**PROBLEM STATEMENT:**
Which of the lines in the data mention the string "variable"? List them all.

◇ ◇ ◇ ◇ ◇

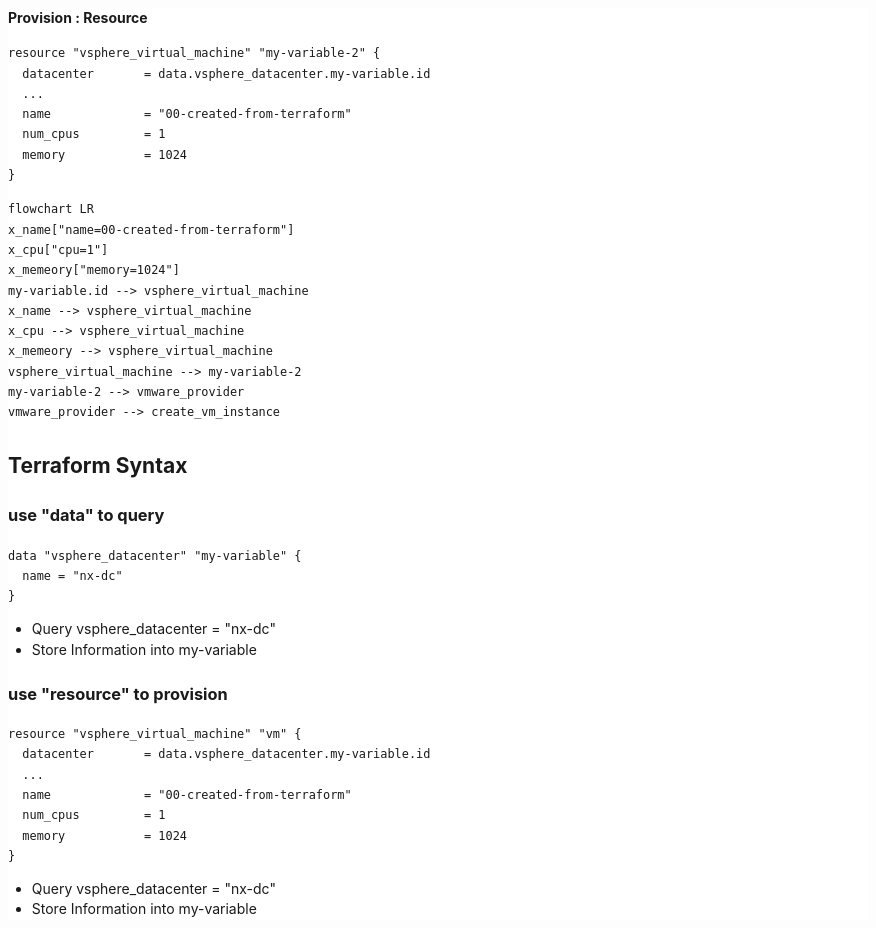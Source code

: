 
**Provision : Resource**

```HCL
resource "vsphere_virtual_machine" "my-variable-2" {
  datacenter       = data.vsphere_datacenter.my-variable.id
  ...
  name             = "00-created-from-terraform"
  num_cpus         = 1
  memory           = 1024  
}
```


```mermaid
flowchart LR
x_name["name=00-created-from-terraform"]
x_cpu["cpu=1"]
x_memeory["memory=1024"]
my-variable.id --> vsphere_virtual_machine
x_name --> vsphere_virtual_machine
x_cpu --> vsphere_virtual_machine
x_memeory --> vsphere_virtual_machine
vsphere_virtual_machine --> my-variable-2
my-variable-2 --> vmware_provider
vmware_provider --> create_vm_instance
```

## Terraform Syntax

### use "data" to query

```HCL
data "vsphere_datacenter" "my-variable" {
  name = "nx-dc"
}
```
- Query vsphere_datacenter = "nx-dc"
- Store Information into my-variable

### use "resource" to provision

```HCL
resource "vsphere_virtual_machine" "vm" {
  datacenter       = data.vsphere_datacenter.my-variable.id
  ...
  name             = "00-created-from-terraform"
  num_cpus         = 1
  memory           = 1024  
}
```
- Query vsphere_datacenter = "nx-dc"
- Store Information into my-variable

◇ ◇ ◇ ◇ ◇

**YOUR RESPONSE:**
resource "vsphere_virtual_machine" "my-variable-2" {
  datacenter       = data.vsphere_datacenter.my-variable.id
my-variable.id --> vsphere_virtual_machine
vsphere_virtual_machine --> my-variable-2
my-variable-2 --> vmware_provider
data "vsphere_datacenter" "my-variable" {
- Store Information into my-variable
  datacenter       = data.vsphere_datacenter.my-variable.id
- Store Information into my-variable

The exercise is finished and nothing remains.